With Indian rupee is yet to be fully convertable coupled with the fact that the establishment cost of trading in western world is skyrocketing - making Dubai all the more attractive.
According to sources close to the development, many existing commodity brokers from Kolkata, Delhi and Mumbai like Ashiqa Commodities, Nainwala Commodities and BNK Commodities have already taken memberships from Dubai Gold & Commodity Exchange (DGCS). And other traders like Proficient Commodities and Masscomm Traders are also considering the same. The Indian currency is not fully convertible has become a major hurdle for Indian commodity future traders to take membership for trading in DGCS. In India, commodity futures are traded in rupee denomination and not in dollar. On the other hand, trading in DGCS is in dollar denomination which is much more acceptable currency, a Kolkata-based trader said.
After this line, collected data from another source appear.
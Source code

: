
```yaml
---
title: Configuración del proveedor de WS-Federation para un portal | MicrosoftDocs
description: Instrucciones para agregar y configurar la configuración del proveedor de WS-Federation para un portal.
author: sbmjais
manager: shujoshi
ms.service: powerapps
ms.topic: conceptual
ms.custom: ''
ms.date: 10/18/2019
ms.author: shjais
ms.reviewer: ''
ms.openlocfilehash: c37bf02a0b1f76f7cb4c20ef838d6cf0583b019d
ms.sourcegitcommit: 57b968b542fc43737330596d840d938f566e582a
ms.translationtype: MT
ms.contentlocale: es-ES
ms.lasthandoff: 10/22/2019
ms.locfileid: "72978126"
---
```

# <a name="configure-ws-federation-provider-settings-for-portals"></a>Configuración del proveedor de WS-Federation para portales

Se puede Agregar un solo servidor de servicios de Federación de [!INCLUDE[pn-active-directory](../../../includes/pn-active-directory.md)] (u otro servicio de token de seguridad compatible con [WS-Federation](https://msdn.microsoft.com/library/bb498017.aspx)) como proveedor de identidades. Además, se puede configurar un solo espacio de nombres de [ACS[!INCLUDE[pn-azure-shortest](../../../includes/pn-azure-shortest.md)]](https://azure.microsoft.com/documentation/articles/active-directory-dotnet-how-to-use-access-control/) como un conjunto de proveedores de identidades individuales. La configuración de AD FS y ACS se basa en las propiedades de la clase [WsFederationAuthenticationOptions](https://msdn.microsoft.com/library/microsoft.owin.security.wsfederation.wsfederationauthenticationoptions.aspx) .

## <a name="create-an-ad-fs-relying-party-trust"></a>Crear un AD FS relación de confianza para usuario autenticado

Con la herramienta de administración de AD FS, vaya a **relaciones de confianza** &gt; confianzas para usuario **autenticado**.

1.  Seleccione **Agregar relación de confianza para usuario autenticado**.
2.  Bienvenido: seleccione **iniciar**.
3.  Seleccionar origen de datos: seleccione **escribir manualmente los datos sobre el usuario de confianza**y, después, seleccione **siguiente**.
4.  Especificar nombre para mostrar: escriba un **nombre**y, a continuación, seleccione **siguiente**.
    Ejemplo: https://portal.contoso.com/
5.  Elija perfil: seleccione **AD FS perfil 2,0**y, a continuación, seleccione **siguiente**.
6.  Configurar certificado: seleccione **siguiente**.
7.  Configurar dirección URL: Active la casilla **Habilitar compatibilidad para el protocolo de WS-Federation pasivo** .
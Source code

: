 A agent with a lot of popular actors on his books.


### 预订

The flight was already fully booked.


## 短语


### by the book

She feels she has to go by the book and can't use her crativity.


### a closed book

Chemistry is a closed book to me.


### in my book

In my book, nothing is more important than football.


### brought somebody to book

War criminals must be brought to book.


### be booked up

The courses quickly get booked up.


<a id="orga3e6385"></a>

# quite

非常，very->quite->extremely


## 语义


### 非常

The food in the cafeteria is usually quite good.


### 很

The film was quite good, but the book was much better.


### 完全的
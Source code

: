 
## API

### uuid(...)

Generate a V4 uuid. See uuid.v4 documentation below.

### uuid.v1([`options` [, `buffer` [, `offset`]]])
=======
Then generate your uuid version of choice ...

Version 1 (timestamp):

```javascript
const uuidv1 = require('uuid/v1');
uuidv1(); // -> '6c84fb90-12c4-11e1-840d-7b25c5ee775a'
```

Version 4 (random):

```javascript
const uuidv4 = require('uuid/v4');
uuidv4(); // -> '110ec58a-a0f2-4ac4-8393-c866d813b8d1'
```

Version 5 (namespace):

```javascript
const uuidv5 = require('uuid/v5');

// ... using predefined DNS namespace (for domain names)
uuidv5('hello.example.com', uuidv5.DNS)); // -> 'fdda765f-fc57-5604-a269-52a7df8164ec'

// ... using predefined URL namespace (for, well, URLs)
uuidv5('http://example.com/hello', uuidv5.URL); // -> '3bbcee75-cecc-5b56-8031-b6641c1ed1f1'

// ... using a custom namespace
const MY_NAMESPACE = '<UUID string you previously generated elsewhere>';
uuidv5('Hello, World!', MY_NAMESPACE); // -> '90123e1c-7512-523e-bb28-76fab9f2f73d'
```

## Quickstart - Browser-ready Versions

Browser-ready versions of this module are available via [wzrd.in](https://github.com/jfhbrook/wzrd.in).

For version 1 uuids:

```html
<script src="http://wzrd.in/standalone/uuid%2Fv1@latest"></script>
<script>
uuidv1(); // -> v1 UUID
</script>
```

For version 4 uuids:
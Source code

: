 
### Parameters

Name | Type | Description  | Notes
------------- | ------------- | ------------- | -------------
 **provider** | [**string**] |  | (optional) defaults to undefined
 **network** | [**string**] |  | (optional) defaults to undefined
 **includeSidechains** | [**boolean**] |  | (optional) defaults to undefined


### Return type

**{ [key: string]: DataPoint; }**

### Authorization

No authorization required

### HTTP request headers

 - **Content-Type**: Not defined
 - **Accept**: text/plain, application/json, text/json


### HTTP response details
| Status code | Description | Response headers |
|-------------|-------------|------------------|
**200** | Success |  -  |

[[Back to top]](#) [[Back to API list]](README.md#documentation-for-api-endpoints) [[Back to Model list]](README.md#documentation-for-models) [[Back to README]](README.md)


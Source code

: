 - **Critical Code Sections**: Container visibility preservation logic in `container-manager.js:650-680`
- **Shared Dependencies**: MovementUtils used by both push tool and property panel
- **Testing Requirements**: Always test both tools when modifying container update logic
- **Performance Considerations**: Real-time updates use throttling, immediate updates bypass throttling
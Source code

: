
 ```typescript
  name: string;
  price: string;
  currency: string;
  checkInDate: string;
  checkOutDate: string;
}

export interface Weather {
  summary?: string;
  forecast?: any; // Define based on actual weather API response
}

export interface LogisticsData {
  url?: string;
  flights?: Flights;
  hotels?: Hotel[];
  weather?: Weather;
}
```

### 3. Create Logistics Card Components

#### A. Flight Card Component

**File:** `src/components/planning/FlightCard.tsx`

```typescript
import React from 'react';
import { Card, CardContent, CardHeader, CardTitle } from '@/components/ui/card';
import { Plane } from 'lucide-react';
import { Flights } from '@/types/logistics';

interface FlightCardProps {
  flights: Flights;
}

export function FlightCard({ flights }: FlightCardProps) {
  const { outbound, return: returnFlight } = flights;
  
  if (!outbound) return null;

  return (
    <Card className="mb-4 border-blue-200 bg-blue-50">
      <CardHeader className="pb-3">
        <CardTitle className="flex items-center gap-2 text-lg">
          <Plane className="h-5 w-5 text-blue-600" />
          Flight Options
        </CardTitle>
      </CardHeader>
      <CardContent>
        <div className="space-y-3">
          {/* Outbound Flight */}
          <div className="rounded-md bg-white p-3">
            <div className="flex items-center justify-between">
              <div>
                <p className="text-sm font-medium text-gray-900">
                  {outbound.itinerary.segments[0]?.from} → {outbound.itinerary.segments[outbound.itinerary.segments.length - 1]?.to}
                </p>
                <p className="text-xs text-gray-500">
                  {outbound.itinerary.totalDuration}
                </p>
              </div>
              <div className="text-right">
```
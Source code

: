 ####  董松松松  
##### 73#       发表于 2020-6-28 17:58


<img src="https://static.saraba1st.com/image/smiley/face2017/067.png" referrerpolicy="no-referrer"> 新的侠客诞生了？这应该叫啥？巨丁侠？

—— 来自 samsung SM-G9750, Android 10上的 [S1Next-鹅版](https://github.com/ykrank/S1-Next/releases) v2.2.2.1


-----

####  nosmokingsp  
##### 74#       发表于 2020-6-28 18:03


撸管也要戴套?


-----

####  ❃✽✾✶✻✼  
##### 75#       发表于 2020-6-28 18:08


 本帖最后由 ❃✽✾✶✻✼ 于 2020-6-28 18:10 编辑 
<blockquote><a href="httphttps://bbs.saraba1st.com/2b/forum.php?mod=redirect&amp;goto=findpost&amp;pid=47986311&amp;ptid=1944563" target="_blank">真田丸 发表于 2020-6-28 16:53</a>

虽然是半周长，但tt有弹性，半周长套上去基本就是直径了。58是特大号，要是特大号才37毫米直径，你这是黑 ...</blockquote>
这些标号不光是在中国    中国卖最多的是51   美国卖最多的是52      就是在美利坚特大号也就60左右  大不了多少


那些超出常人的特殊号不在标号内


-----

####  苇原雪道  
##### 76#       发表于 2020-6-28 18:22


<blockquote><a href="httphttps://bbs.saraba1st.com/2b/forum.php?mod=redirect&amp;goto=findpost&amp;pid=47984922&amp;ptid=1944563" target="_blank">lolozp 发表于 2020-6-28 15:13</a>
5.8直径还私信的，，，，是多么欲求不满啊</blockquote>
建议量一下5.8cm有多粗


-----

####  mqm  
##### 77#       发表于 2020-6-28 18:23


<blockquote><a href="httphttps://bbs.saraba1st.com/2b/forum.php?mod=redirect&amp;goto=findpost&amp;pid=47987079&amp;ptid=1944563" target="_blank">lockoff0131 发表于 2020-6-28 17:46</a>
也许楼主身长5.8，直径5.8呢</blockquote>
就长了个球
Commodity futures markets in Europe and the US, has a very high establishment cost. The New York Metal Exchange (Nymex), for example, in which memberships are granted after a bidding process, establishment cost is approximately $3.8 million and slots are also few. In DGCS, the same will cost around $300000. Dubai -- located between Far East and Europe -- thus falling under a time zone suitable for business originating from both east and western world. In addition, the desert city is becoming a global market place. A rough estimate suggests that people from more than 100 countries are currently residing in Dubai.
DGCS, a joint venture between the Dubai Metals & Commodities Centre, Financial Technologies (India) Ltd and Multi-Commodity Exchange of India Ltd had started its operations in November 2005.